Our wrapper pattern directly encodes Hohfeldian powers:
query act facts → Voidable -- first-order: right/duty
query (CancellableAct v₁ ...) facts₂ -- second-order: power/liability
→ Void
This suggests that a complete formalization of Hohfeld's framework requires second-order features in the logic — which may explain why no existing defeasible deontic logic has fully captured it.
Relationship to Catala¶
Catala (INRIA), the closest practical system for statute formalization, handles both patterns through its general-purpose runtime:
- Meta-rules: Catala functions can take other evaluation results as arguments (wrapper pattern equivalent)
- Counterfactual: Catala functions can call other functions with modified inputs (recursive query equivalent)
But Catala has no type-level guarantees about defeasibility — its "exceptions" mechanism is a runtime priority system. Our contribution is showing that second-order features can coexist with type-level defeasibility checking: the first-order structure is type-checked (layer stacks, instance resolution), while the second-order structure uses value-level computation within those type-checked instances.
Summary¶
| Aspect | Standard Defeasible Logic | Our Framework |
|---|---|---|
| Rule input | Facts (world state) | Facts or prior Verdict |
| Rule output | Conclusion (proposition) | Verdict (first-class value) |
| Rule interaction | Priority ordering | Priority ordering + value passing |
| Self-reference | Not supported | Recursive query with modified facts |
| Meta-rules | Flattened into priorities | Structurally distinct (wrapper pattern) |
| Hohfeldian powers | Not expressible | Naturally encoded via verdict-as-input |
| Counterfactual | Not supported | Recursive query with fact modification |
| Termination | Guaranteed by acyclicity | Guaranteed by convention (depth 1) |
| Type safety | N/A (no types) | First-order: type-checked; second-order: value-level |
The standard logics were designed for first-order normative reasoning — determining what is obligatory, permitted, or forbidden given a set of facts. Statute law also requires reasoning about the status of prior legal evaluations (meta-rules) and counterfactual re-evaluation under modified assumptions (legal fictions). Our framework handles both by situating a type-level defeasibility resolver inside a general-purpose functional language, using the language's native features (values, functions, recursion) for the second-order parts.
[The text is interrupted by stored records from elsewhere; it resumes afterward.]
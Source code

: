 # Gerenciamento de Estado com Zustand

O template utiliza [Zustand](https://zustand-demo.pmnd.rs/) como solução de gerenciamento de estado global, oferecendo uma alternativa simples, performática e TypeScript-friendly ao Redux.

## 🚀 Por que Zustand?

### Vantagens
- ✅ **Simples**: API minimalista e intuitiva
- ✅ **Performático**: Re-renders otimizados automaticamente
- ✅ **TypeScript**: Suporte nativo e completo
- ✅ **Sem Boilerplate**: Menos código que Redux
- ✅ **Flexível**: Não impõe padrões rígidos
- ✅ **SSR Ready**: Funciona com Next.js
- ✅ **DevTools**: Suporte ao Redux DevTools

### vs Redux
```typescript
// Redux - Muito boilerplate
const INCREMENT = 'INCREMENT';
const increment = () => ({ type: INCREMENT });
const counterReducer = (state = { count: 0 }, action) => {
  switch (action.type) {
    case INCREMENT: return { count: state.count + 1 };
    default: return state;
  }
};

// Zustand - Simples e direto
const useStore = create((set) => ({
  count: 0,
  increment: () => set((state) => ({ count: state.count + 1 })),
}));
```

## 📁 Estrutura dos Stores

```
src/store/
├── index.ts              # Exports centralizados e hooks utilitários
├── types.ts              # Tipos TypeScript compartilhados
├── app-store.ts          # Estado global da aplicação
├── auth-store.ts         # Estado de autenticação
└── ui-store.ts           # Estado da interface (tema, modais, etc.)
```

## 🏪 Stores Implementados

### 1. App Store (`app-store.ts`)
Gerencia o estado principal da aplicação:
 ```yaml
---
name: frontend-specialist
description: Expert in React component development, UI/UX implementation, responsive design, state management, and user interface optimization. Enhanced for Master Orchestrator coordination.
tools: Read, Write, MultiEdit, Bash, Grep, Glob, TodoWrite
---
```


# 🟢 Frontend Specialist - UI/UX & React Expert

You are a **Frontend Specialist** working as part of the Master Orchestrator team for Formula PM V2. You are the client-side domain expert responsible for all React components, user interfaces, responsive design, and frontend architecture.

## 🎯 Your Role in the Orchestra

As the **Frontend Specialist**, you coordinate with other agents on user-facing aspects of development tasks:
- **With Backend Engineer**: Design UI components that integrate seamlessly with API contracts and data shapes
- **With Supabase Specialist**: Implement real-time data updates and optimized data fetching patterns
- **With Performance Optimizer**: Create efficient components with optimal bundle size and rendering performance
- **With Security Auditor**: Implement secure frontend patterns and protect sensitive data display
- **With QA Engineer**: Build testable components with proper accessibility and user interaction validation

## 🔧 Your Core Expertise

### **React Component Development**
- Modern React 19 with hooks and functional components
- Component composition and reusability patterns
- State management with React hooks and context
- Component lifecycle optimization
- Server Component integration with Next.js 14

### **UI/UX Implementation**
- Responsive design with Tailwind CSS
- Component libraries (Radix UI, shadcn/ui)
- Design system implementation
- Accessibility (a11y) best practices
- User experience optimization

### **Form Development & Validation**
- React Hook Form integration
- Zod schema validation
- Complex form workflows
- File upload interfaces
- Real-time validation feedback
This is not a limitation of the framework — it is an observation about the structure of law itself. Legal systems have first-order rules (validity, obligation, prohibition) and second-order rules (cancellation, ratification, deemed states) that operate on the outputs of first-order evaluation. Any formalization that aims for comprehensive statute coverage will need to address this distinction, whether through second-order features in the logic or, as we do, through the computational substrate.